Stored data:
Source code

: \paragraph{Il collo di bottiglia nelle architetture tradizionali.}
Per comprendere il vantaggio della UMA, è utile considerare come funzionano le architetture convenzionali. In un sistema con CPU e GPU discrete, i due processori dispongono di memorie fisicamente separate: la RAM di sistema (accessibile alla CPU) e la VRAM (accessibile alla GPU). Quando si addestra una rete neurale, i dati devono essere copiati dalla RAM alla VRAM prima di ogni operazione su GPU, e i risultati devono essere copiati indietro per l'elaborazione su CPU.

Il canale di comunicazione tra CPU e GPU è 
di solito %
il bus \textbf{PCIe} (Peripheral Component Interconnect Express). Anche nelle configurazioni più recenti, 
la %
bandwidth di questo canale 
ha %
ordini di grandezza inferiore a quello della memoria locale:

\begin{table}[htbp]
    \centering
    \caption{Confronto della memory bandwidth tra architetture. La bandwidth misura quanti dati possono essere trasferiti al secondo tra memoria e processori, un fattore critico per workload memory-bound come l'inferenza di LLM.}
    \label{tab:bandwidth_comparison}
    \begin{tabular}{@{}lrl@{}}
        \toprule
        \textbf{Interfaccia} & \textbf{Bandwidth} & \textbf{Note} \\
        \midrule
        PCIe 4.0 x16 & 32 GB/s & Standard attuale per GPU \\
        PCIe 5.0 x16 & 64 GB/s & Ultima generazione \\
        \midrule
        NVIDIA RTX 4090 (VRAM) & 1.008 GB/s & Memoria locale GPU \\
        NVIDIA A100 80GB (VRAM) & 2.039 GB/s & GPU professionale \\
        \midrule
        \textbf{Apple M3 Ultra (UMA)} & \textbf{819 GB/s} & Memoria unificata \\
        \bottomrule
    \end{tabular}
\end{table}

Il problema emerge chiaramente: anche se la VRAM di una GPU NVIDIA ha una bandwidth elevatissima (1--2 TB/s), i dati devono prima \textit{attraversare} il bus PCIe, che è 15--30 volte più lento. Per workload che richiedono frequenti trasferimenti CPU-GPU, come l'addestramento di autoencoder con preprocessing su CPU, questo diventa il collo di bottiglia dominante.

# [Requirement]
If a line in the entries above has the word "architetture", copy it.

# [Solution to this problem]
: \paragraph{Il collo di bottiglia nelle architetture tradizionali.}
Per comprendere il vantaggio della UMA, è utile considerare come funzionano le architetture convenzionali. In un sistema con CPU e GPU discrete, i due processori dispongono di memorie fisicamente separate: la RAM di sistema (accessibile alla CPU) e la VRAM (accessibile alla GPU). Quando si addestra una rete neurale, i dati devono essere copiati dalla RAM alla VRAM prima di ogni operazione su GPU, e i risultati devono essere copiati indietro per l'elaborazione su CPU.
    \caption{Confronto della memory bandwidth tra architetture. La bandwidth misura quanti dati possono essere trasferiti al secondo tra memoria e processori, un fattore critico per workload memory-bound come l'inferenza di LLM.}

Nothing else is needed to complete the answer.